E depois, a questão de sempre: Cristiano Ronaldo. Ícone aglutinador de paixões, o capitão português é o pólo que agrega quase todas as atenções, numa lógica de subvalorização do colectivo que até os colegas parecem aceitar com bizarra submissão. Primeiro, foi a "novela" em torno da lesão, também embalada pelos companheiros em diversas ocasiões; depois, a sequência desconchavada de declarações públicas, em contradição entre si e sem norte. Finalmente, a pobreza inacreditável das suas prestações desportivas, algo comum a todas as grandes competições de selecções em que participou. Como aqui escrevi, julgava que o capitão português tinha atingido um patamar de maturidade emocional consentâneo com a sua posição no grupo. A realidade dos factos desmente-o categoricamente. Continua mimado, birrento e a considerar-se muito superior à selecção, como se fossem os colegas a causa do insucesso dele.
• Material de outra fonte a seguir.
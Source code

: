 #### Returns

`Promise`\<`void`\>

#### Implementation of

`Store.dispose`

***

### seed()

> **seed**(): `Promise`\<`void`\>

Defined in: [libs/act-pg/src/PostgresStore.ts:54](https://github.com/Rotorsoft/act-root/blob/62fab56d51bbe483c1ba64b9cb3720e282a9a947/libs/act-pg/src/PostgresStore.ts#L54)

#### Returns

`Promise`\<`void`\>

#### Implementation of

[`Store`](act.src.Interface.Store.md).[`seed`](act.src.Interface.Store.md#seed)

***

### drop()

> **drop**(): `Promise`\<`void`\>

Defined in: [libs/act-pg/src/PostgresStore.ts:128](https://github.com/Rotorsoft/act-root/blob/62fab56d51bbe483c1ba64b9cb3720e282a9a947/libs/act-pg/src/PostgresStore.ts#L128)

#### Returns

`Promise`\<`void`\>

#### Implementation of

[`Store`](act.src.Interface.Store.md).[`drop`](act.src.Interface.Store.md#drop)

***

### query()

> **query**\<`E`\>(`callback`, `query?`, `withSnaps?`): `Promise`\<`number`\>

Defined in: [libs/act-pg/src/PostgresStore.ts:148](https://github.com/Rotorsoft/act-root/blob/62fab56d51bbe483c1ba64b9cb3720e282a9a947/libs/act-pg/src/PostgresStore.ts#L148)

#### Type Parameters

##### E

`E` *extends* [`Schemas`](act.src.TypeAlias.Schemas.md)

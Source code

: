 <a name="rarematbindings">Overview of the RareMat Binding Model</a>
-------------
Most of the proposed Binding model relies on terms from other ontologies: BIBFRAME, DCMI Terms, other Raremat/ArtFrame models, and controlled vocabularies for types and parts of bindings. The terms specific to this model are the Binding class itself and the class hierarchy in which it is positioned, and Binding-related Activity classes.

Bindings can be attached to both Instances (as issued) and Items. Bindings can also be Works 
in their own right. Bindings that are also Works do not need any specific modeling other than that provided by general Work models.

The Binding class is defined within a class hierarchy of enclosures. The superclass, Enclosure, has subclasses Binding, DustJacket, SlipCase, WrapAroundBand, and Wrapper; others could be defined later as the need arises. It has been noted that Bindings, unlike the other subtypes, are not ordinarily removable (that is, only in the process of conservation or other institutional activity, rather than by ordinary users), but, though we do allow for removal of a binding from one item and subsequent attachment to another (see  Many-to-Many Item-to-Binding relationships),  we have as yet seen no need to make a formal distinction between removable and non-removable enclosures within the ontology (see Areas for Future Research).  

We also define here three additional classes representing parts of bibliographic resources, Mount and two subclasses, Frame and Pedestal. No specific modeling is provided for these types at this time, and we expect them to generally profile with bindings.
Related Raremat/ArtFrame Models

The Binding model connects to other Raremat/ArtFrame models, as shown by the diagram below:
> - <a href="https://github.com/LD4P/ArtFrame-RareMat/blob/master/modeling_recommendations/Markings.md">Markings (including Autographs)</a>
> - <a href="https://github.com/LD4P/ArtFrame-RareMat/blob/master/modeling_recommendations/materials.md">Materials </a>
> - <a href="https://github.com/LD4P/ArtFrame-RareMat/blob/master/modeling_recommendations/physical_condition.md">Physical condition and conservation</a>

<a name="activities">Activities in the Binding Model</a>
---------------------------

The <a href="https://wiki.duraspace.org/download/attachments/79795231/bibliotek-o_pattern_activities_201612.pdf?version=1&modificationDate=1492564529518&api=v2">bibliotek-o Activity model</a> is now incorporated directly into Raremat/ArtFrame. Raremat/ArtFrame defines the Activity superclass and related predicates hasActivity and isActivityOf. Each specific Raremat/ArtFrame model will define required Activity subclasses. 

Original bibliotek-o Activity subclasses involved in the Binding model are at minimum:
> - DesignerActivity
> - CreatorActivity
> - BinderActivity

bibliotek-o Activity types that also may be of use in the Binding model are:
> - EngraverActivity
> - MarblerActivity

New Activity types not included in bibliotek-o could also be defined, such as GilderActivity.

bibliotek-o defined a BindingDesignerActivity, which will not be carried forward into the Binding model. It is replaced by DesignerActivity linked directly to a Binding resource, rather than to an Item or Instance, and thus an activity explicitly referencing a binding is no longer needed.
E este estado de coisas tem que ser questionado, não podem permitir-se prima-donas numa representação nacional e alguém tem que ter a frontalidade de o dizer abertamente. A comunicação social nacional continua a embalar o egocentrismo insuportável de CR7 e a alimentar um fenómeno mediático que inibe os próprios colegas, mesmo que eles involuntariamente o aceitem. Ronaldo é um futebolista de eleição, é um facto, mas isso não pode dar-lhe o estatuto de nobre vaidoso entre plebeus. Haja quem afronte essa evidência com mão disciplinadora e sem medos. Mas isso só será possível se a liderança, a todos os níveis, não estiver conotada com nenhuma cadeia de poder ou interesse paralelo, nem comprometida com outra coisa que não seja uma filosofia de renovação e de vitória. Esse tipo de independência jamais surgirá sem mudanças estruturais. E elas têm que começar na F.P.F., desde o banco de suplentes à hierarquia federativa. Iludir este facto é fingir que não existe um problema.